Ask a Trainer: Balancing the Jumper On Landing

To find the correct distance, ride the horse forward in balance to the base of the jump, says Rosie Napravnik. Photo courtesy Rosie Napravnik

Q: I’ve had my OTTB for about a year, and he’s coming along well as an eventer, but if he gets a long distance or knocks a rail, he will land and scoot out from under me, like he’s offended. Other than trying to only get a good distance, how can I fix this? I’ve fallen off a few times!

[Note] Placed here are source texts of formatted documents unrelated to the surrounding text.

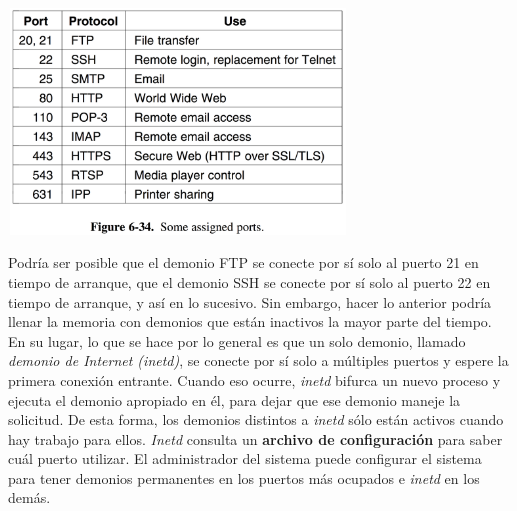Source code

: \documentclass[10pt,a4paper]{report}
\begin{document}
	\begin{center}
	\includegraphics[width=9cm, height=6cm]{./imagenes/protocolo.png} 
	\end{center}

\par Podría ser posible que el demonio FTP se conecte por sí solo al puerto 21 en 
tiempo de arranque, que el demonio SSH se conecte por sí solo al puerto 22 en tiempo 
de arranque, y así en lo sucesivo. Sin embargo, hacer lo anterior podría llenar la 
memoria con demonios que están inactivos la mayor parte del tiempo. En su lugar, lo 
que se hace por lo general es que un solo demonio, llamado \emph{demonio de 
Internet (inetd)}, se conecte por sí solo a múltiples puertos y espere la primera 
conexión entrante. Cuando eso ocurre, \emph{inetd} bifurca un nuevo proceso y 
ejecuta el demonio apropiado en él, para dejar que ese demonio maneje la solicitud. De 
esta forma, los demonios distintos a \textit{inetd} sólo están activos cuando hay 
trabajo para ellos. \emph{Inetd} consulta un \textbf{archivo de configuración} para 
saber cuál puerto utilizar. El administrador del sistema puede 
configurar el sistema para tener demonios permanentes en los puertos más ocupados 
e \emph{inetd} en los demás.
\end{document}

A: This is a common but relatively uncomplicated issue. Many Thoroughbreds do get offended when they make a mistake because they are so eager to please. This is a sign of a careful horse that doesn’t like hitting a rail. That’s great! Your horse might be reacting to hitting a rail, but he might also be running off to catch his balance on landing, whether because he had to chip in a stride or ended up taking a long spot. Of course, getting to the right distance to each fence is the goal, but it takes time, practice and experience to master that. One key factor to finding the correct distance is to ride your horse forward, in balance, to the base of the jump — just like how we balance them when we are riding on the flat. Of course, we want them to move forward into balance instead of running away.

To do this you will need to be very intentional upon landing. As riders, one of the most common mistakes we tend to make is to ride to a jump, but not away from it. So for a horse that wants to run off on landing, you’ll want to execute a very intentional ride after the fence. If your horse is reactive on landing, make a very small turn, and use your leg to encourage him to move his hind legs up underneath him, helping him stay balanced. Whatever happens before and over a jump, have a plan on the other side, and ride your plan immediately. You’ll want to be able to adjust to whichever ride the horse needs when he lands. If you have a good distance and land soft and in balance, you might not have to think too much to get to the next jump, circle or whatever. If you’ve had a funny distance coming in, you’ll want to be ready to help your horse by riding him forward, with intention, back into balance on the other side.

Now, riding a horse forward when he’s running off after a fence might sound contradictory. If that doesn’t seem like something you feel confident doing, have a professional put a few rides on your horse to help him figure out how to maintain his balance before, during and after a jump.

Rosie Napravnik is a champion jockey turned OTTB advocate and eventer. She transitions horses retiring from racing at her Rosie Napravnik Off-Track Sporthorses, in Simpsonville, Kentucky.